Wildlife Recreation Creates Thousands of Jobs
On October 6, I joined state and local officials in Biloxi for the launch of a new website and nature-based tourism plan for the Mississippi Gulf Coast National Heritage Area. Congress designated the counties of Pearl River, Stone, George, Hancock, Harrison, and Jackson as a National Heritage Area in late 2004, just months before Hurricane Katrina devastated our state.
A major part of our recovery from Katrina has been rebuilding infrastructure and restoring economic vitality. But it has also involved preserving the history, culture, and nature that identify and distinguish this special part of our nation. The Gulf Coast National Heritage Area is helping to preserve our stories and to create new ones through ecotourism.

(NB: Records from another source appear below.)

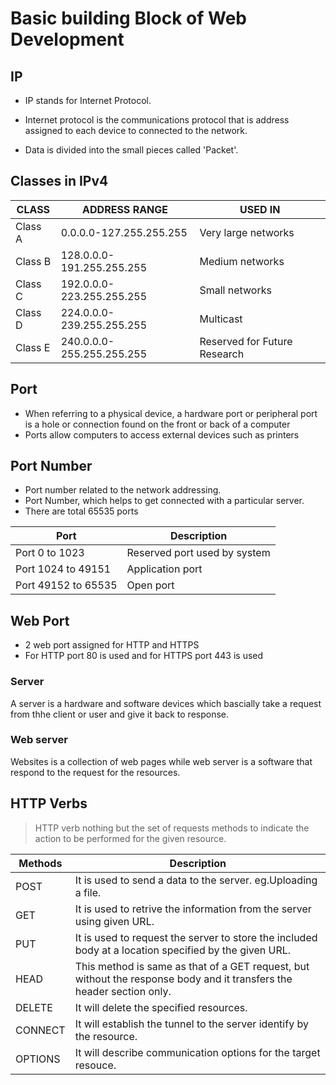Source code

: # Basic building Block of Web Development


## IP  

* IP stands for Internet Protocol.

* Internet protocol is the communications protocol that is address assigned to each device to connected to the network.

* Data is divided into the small pieces called 'Packet'.

## Classes in IPv4
|**CLASS**|**ADDRESS RANGE**|**USED IN**|  
| ------------- | -------------| -----------|  
|Class A|0.0.0.0-127.255.255.255|Very large networks|  
|Class B|128.0.0.0-191.255.255.255|Medium networks|    
|Class C|192.0.0.0-223.255.255.255|Small networks|    
|Class D|224.0.0.0-239.255.255.255|Multicast| 
|Class E|240.0.0.0-255.255.255.255|Reserved for Future Research |
## Port
* When referring to a physical device, a hardware port or peripheral port is a hole or connection found on the front or back of a computer
* Ports allow computers to access external devices such as printers

## Port Number

* Port number related to the network addressing.
* Port Number, which helps to get connected with a particular server.
* There are total 65535 ports      

|**Port**|**Description**|   
|-------------- | -----------------|      
|Port 0 to 1023|Reserved port used by system|  
|Port 1024 to 49151|Application port|  
|Port 49152 to 65535|Open port| 

## Web Port
*  2 web port assigned for HTTP and HTTPS
*  For HTTP port 80 is used and for HTTPS port 443 is used

 ### Server 

 <p> A server is a hardware and software devices which bascially take a request from thhe client or user and give it back to response.</p>

 ### Web server

 <p>Websites is a collection of web pages while web server is a software that respond to the request for the resources. </p>


<!-- HTTP Verbs -->
## HTTP Verbs


 > HTTP verb nothing but the set of requests methods to indicate the action to be performed for the given resource.

| Methods       | Description                              |
| ------------- | -------------                            |      
| POST          | It is used to send a data to the server. eg.Uploading a file.                                                       |
| GET           | It is used to retrive the information from the server using given URL.                                                  |
| PUT           |  It is used to request the server to store the included body at a location specified by the given URL.                   |
| HEAD          | This method is same as that of a GET request, but without the response body and it transfers the header section only.                                                       |
| DELETE        | It will delete the specified resources.   |
| CONNECT       | It will establish the tunnel to the server identify by the resource.                                                   |
| OPTIONS       | It will describe communication options for the target resouce.                                                    |

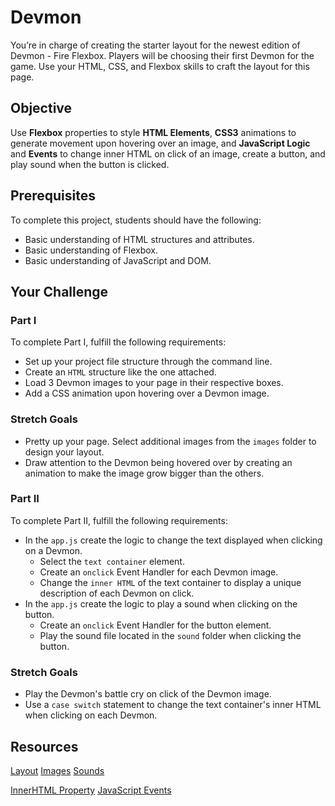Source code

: # Devmon

You’re in charge of creating the starter layout for the newest edition of Devmon - Fire Flexbox. Players will be choosing their first Devmon for the game. Use your HTML, CSS, and Flexbox skills to craft the layout for this page.  

## Objective

Use **Flexbox** properties to style **HTML Elements**, **CSS3** animations to generate movement upon hovering over an image, and **JavaScript Logic** and **Events** to change inner HTML on click of an image, create a button, and play sound when the button is clicked.

## Prerequisites

To complete this project, students should have the following:
* Basic understanding of HTML structures and attributes.
* Basic understanding of Flexbox.
* Basic understanding of JavaScript and DOM.

## Your Challenge

### Part I

To complete Part I, fulfill the following requirements:
* Set up your project file structure through the command line.
* Create an `HTML` structure like the one attached.  
* Load 3 Devmon images to your page in their respective boxes.
* Add a CSS animation upon hovering over a Devmon image.

### Stretch Goals

* Pretty up your page. Select additional images from the `images` folder to design your layout.
* Draw attention to the Devmon being hovered over by creating an animation to make the image grow bigger than the others.

### Part II

To complete Part II, fulfill the following requirements:
* In the `app.js` create the logic to change the text displayed when clicking on a Devmon.
  * Select the `text container` element.
  * Create an `onclick` Event Handler for each Devmon image.
  * Change the `inner HTML` of the text container to display a unique description of each Devmon on click.
* In the `app.js` create the logic to play a sound when clicking on the button.
  * Create an `onclick` Event Handler for the button element.
  * Play the sound file located in the `sound` folder when clicking the button.  

### Stretch Goals

* Play the Devmon's battle cry on click of the Devmon image.
* Use a `case switch` statement to change the text container's inner HTML when clicking on each Devmon.

## Resources
[Layout]()
[Images]()
[Sounds]()

[InnerHTML Property](https://www.w3schools.com/jsref/prop_html_innerhtml.asp)
[JavaScript Events](https://www.w3schools.com/js/js_htmldom_events.asp)
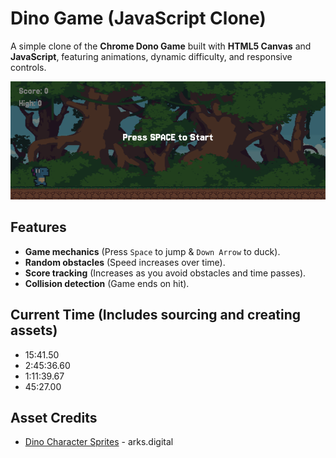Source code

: # Dino Game (JavaScript Clone)

A simple clone of the **Chrome Dono Game** built with **HTML5 Canvas** and **JavaScript**, featuring animations, dynamic difficulty, and responsive controls.

![Game Preview](assets/dino-startscreen.png)

## Features

- **Game mechanics** (Press `Space` to jump & `Down Arrow` to duck).
- **Random obstacles** (Speed increases over time).
- **Score tracking** (Increases as you avoid obstacles and time passes).
- **Collision detection** (Game ends on hit).

## Current Time (Includes sourcing and creating assets)

- 15:41.50
- 2:45:36.60
- 1:11:39.67
- 45:27.00

## Asset Credits

- [Dino Character Sprites](https://arks.digital/) - arks.digital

According to 2013 numbers, our state’s wildlife recreation and tourism annually brings in almost $2 billion in spending and supports thousands of jobs. As a National Heritage Area, the Gulf Coast can draw even more attention to its vibrant natural habitats and activities, encouraging people to visit from across the country and the world. Most importantly, Mississippians and state agencies like the Department of Marine Resources – not Washington bureaucrats – are making decisions about how the area is promoted and preserved.
Congress Recognizes Mississippi Hills, Delta
I supported the legislation to make the Gulf Coast a National Heritage Area in 2004, and I have worked in the Senate to bring the same distinction to other parts of our state – specifically, the Mississippi Hills and the Delta. These two regions of our state – including 30 counties and 18 counties, respectively – were each named a National Heritage Area in 2009.

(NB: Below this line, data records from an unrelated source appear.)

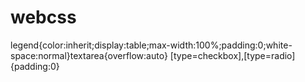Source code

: # webcss

legend{color:inherit;display:table;max-width:100%;padding:0;white-space:normal}textarea{overflow:auto}
[type=checkbox],[type=radio]{padding:0}
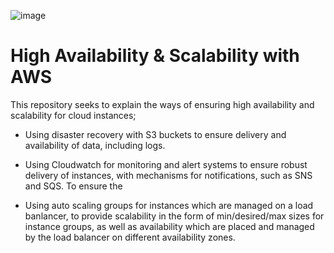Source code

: ![image](https://user-images.githubusercontent.com/47668244/186897219-327d3781-4fea-4c46-a99c-31ce46ae4877.png)

# High Availability & Scalability with AWS

This repository seeks to explain the ways of ensuring high availability and scalability for cloud instances; 

- Using disaster recovery with S3 buckets to ensure delivery and availability of data, including logs.

- Using Cloudwatch for monitoring and alert systems to ensure robust delivery of instances, with mechanisms for notifications, such as SNS and SQS. To ensure the 

- Using auto scaling groups for instances which are managed on a load banlancer, to provide scalability in the form of min/desired/max sizes for instance groups, as well as availability which are placed and managed by the load balancer on different availability zones.

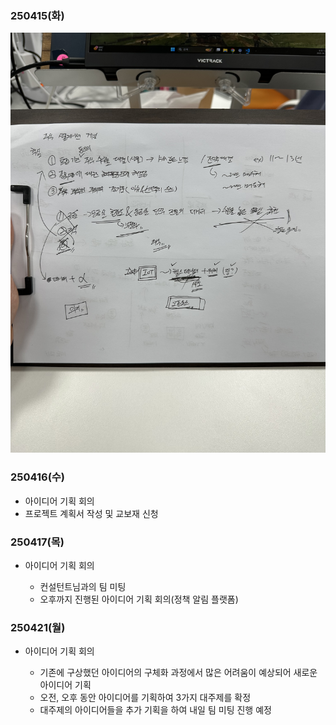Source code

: ### 250415(화)

  ![alt text](250415image.jpg)


### 250416(수)

  - 아이디어 기획 회의
  - 프로젝트 계획서 작성 및 교보재 신청


### 250417(목)

  - 아이디어 기획 회의
    
    - 컨설턴트님과의 팀 미팅
    - 오후까지 진행된 아이디어 기획 회의(정책 알림 플랫폼)


### 250421(월)

  - 아이디어 기획 회의

    - 기존에 구상했던 아이디어의 구체화 과정에서 많은 어려움이 예상되어 새로운 아이디어 기획
    - 오전, 오후 동안 아이디어를 기획하여 3가지 대주제를 확정
    - 대주제의 아이디어들을 추가 기획을 하여 내일 팀 미팅 진행 예정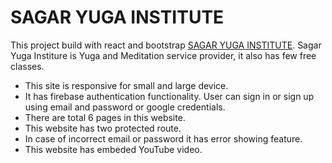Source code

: # SAGAR YUGA INSTITUTE

This project build with react and bootstrap [SAGAR YUGA INSTITUTE](https://sagar-yoga-institute.web.app/). Sagar Yuga Institure is Yuga and Meditation service provider, it also has few free classes.

- This site is responsive for small and large device.
- It has firebase authentication functionality. User can sign in or sign up using email and password or google credentials.
- There are total 6 pages in this website.
- This website has two protected route.
- In case of incorrect email or password it has error showing feature.
- This website has embeded YouTube video.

It goes without saying that our state is full of history and culture. The fact that more than half of our counties are in a National Heritage Area is a testament to what Mississippi can offer the millions of people who choose to visit every year. In the Mississippi Hills, visitors can explore the former stomping grounds of Elvis, William Faulkner, and U.S. Senator Hiram Revels or historic institutions like Rust College, one of the oldest historically black colleges in the country.

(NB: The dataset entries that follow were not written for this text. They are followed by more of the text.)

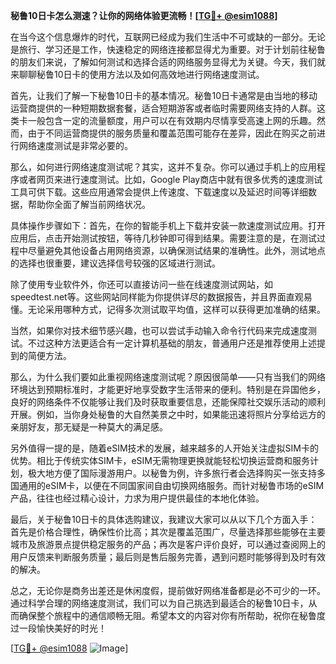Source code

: **秘鲁10日卡怎么测速？让你的网络体验更流畅！[[TG💪+ @esim1088](https://t.me/s/esim1088)]**

在当今这个信息爆炸的时代，互联网已经成为我们生活中不可或缺的一部分。无论是旅行、学习还是工作，快速稳定的网络连接都显得尤为重要。对于计划前往秘鲁的朋友们来说，了解如何测试和选择合适的网络服务显得尤为关键。今天，我们就来聊聊秘鲁10日卡的使用方法以及如何高效地进行网络速度测试。

首先，让我们了解一下秘鲁10日卡的基本情况。秘鲁10日卡通常是由当地的移动运营商提供的一种短期数据套餐，适合短期游客或者临时需要网络支持的人群。这类卡一般包含一定的流量额度，用户可以在有效期内尽情享受高速上网的乐趣。然而，由于不同运营商提供的服务质量和覆盖范围可能存在差异，因此在购买之前进行网络速度测试是非常必要的。

那么，如何进行网络速度测试呢？其实，这并不复杂。你可以通过手机上的应用程序或者网页来进行速度测试。比如，Google Play商店中就有很多优秀的速度测试工具可供下载。这些应用通常会提供上传速度、下载速度以及延迟时间等详细数据，帮助你全面了解当前网络状况。

具体操作步骤如下：首先，在你的智能手机上下载并安装一款速度测试应用。打开应用后，点击开始测试按钮，等待几秒钟即可得到结果。需要注意的是，在测试过程中尽量避免其他设备占用网络资源，以确保测试结果的准确性。此外，测试地点的选择也很重要，建议选择信号较强的区域进行测试。

除了使用专业软件外，你还可以直接访问一些在线速度测试网站，如speedtest.net等。这些网站同样能为你提供详尽的数据报告，并且界面直观易懂。无论采用哪种方式，记得多次测试取平均值，这样可以获得更加准确的结果。

当然，如果你对技术细节感兴趣，也可以尝试手动输入命令行代码来完成速度测试。不过这种方法更适合有一定计算机基础的朋友，普通用户还是推荐使用上述提到的简便方法。

那么，为什么我们要如此重视网络速度测试呢？原因很简单——只有当我们的网络环境达到预期标准时，才能更好地享受数字生活带来的便利。特别是在异国他乡，良好的网络条件不仅能够让我们及时获取重要信息，还能保障社交娱乐活动的顺利开展。例如，当你身处秘鲁的大自然美景之中时，如果能迅速将照片分享给远方的亲朋好友，那无疑是一种莫大的满足感。

另外值得一提的是，随着eSIM技术的发展，越来越多的人开始关注虚拟SIM卡的优势。相比于传统实体SIM卡，eSIM无需物理更换就能轻松切换运营商和服务计划，极大地方便了国际漫游用户。以秘鲁为例，许多旅行者会选择购买一张支持多国通用的eSIM卡，以便在不同国家间自由切换网络服务。而针对秘鲁市场的eSIM产品，往往也经过精心设计，力求为用户提供最佳的本地化体验。

最后，关于秘鲁10日卡的具体选购建议，我建议大家可以从以下几个方面入手：首先是价格合理性，确保性价比高；其次是覆盖范围广，尽量选择那些能够在主要城市及旅游景点提供稳定服务的产品；再次是客户评价良好，可以通过查阅网上的用户反馈来判断服务质量；最后则是售后服务完善，遇到问题时能够得到及时有效的解决。

总之，无论你是商务出差还是休闲度假，提前做好网络准备都是必不可少的一环。通过科学合理的网络速度测试，我们可以为自己挑选到最适合的秘鲁10日卡，从而确保整个旅程中的通信顺畅无阻。希望本文的内容对你有所帮助，祝你在秘鲁度过一段愉快美好的时光！

[[TG💪+ @esim1088](https://t.me/s/esim1088) ![Image](https://i.postimg.cc/4NQfJmqS/Snipaste-2025-05-13-00-14-12.png)]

In the Delta, visitors can travel the Blues Trail and Freedom Trail that cross the rich alluvial plain of the Mississippi River, which has become a wellspring of creative artwork and culinary excellence. Along our Gulf Coast, an abundance of scenic landscapes and unspoiled nature is available for visitors to sightsee and discover, from Crosby Arboretum in Picayune to the Pascagoula River, the last major unimpeded river in the contiguous United States.
A new video for the Gulf Coast National Heritage Area, voiced by Walt Grayson, says it best: “Come discover life on the water.” Given Mississippi’s many corners of diverse traditions, cultures, and scenery, that message could be: “Come discover life in our state.”